# Selling Advice Requested



## floridarandy (May 5, 2017)

I have a Roamio Pro (TCD840300), 2 Mini's (TCDA93000) and 1 Mini (TCDA92000) all with Lifetime All-in service. Included for each are remotes, power cords, cable cords and HDMI cords. All in excellent working condition.

1. I have done Clear and Delete on Roamio Pro. Do I remove cablecard prior to selling?
2. Anything else to do with regard to hardware prior to selling?
3. Is it best to wait to inform Tivo until after new buyers is known?
4. What's a reasonable price as a package? Separately?

Thanks

Randy in Florida


----------



## m_jonis (Jan 3, 2002)

Yes, you will remove the cable card (normally your TV provider "owns" that card and "rents/leases" it to you, so unless you want to pay the $250 or whatever because you don't have it any longer....)

No, the clear and delete everything should be it.

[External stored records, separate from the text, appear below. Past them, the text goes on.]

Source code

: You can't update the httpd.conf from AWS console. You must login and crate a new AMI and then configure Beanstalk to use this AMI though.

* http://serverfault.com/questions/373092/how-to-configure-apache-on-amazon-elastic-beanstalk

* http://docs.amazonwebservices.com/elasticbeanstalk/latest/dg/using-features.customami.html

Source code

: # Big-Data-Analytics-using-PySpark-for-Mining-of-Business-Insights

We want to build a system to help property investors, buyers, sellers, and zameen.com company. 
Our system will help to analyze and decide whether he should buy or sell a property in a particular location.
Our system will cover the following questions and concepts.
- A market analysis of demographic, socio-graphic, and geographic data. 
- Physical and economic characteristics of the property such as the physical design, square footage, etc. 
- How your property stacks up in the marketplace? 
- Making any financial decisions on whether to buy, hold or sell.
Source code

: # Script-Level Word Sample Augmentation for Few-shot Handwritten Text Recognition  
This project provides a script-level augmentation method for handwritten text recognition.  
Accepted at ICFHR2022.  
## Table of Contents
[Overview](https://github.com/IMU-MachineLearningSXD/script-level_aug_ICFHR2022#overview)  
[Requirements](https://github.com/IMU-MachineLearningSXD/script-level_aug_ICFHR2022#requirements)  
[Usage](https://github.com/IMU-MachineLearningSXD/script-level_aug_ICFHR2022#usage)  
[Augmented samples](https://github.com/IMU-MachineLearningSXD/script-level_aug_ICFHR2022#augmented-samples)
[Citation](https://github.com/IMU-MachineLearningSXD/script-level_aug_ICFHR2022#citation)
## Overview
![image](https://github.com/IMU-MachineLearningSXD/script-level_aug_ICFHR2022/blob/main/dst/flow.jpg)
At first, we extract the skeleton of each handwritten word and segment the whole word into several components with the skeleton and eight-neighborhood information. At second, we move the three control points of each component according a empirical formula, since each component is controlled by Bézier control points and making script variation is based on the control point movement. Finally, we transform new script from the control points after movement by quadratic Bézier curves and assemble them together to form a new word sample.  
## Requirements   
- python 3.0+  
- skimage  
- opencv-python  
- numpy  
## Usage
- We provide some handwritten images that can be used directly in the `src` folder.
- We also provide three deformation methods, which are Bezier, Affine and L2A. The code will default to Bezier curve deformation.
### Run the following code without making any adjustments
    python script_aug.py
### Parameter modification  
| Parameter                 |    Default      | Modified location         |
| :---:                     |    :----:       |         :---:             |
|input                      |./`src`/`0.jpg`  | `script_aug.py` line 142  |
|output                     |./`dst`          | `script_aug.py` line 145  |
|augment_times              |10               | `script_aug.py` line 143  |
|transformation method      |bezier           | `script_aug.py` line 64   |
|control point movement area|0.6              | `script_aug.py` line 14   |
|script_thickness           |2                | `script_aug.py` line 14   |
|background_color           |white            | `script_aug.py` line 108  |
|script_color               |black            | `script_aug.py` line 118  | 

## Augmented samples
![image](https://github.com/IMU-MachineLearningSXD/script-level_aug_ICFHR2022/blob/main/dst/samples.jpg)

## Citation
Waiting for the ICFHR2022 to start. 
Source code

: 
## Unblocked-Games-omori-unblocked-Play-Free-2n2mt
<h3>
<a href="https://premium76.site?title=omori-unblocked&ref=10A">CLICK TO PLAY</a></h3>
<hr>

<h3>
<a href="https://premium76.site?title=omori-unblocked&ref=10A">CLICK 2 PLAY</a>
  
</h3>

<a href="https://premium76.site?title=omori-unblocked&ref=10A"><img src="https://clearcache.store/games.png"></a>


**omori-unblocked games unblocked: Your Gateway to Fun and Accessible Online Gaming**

I usually clean up (get the dust off, etc.) and make sure I have all the accessories/etc. I keep the original box as well. Seems to get a little bit more if you have all the original stuff.

Yes, I usually do that, although Tivo might've changed the process for Lifetime. It USED to be, I'd call and give them all the new owner's info and that was that. Last time I did that, they told me that they no longer do that and gave me a case # to give to the person and then the new owner would call and reference that case #. Could've been an uninformed agent, I don't know.


----------